[Dataset entries]
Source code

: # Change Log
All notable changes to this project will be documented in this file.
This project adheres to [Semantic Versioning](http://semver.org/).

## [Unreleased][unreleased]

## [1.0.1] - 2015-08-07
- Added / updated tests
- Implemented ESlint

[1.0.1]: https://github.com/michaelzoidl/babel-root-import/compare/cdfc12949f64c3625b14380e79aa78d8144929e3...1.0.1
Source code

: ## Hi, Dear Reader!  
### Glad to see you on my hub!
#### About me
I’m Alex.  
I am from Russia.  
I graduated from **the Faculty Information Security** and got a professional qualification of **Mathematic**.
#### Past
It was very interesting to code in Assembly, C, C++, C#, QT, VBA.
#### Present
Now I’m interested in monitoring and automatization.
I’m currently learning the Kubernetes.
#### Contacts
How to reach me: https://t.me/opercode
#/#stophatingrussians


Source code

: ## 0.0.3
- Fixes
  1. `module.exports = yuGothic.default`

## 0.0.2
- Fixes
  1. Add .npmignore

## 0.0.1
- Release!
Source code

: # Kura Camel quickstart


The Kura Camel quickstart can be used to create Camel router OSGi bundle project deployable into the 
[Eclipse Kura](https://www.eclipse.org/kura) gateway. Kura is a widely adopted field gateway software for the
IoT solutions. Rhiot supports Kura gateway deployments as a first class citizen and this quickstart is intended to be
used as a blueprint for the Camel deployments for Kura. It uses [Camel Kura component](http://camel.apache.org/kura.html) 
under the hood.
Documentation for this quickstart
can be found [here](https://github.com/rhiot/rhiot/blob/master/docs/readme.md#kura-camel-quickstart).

- [What is required] The whole of the data above must be given again, unaltered and complete.

- [Solved problem]
Source code

: # Change Log
All notable changes to this project will be documented in this file.
This project adheres to [Semantic Versioning](http://semver.org/).

## [Unreleased][unreleased]

## [1.0.1] - 2015-08-07
- Added / updated tests
- Implemented ESlint

[1.0.1]: https://github.com/michaelzoidl/babel-root-import/compare/cdfc12949f64c3625b14380e79aa78d8144929e3...1.0.1
Source code

: ## Hi, Dear Reader!  
### Glad to see you on my hub!
#### About me
I’m Alex.  
I am from Russia.  
I graduated from **the Faculty Information Security** and got a professional qualification of **Mathematic**.
#### Past
It was very interesting to code in Assembly, C, C++, C#, QT, VBA.
#### Present
Now I’m interested in monitoring and automatization.
I’m currently learning the Kubernetes.
#### Contacts
How to reach me: https://t.me/opercode
#/#stophatingrussians


Source code

: ## 0.0.3
- Fixes
  1. `module.exports = yuGothic.default`

## 0.0.2
- Fixes
  1. Add .npmignore

## 0.0.1
- Release!
Source code

: # Kura Camel quickstart


The Kura Camel quickstart can be used to create Camel router OSGi bundle project deployable into the 
[Eclipse Kura](https://www.eclipse.org/kura) gateway. Kura is a widely adopted field gateway software for the
IoT solutions. Rhiot supports Kura gateway deployments as a first class citizen and this quickstart is intended to be
used as a blueprint for the Camel deployments for Kura. It uses [Camel Kura component](http://camel.apache.org/kura.html) 
under the hood.
Documentation for this quickstart
can be found [here](https://github.com/rhiot/rhiot/blob/master/docs/readme.md#kura-camel-quickstart).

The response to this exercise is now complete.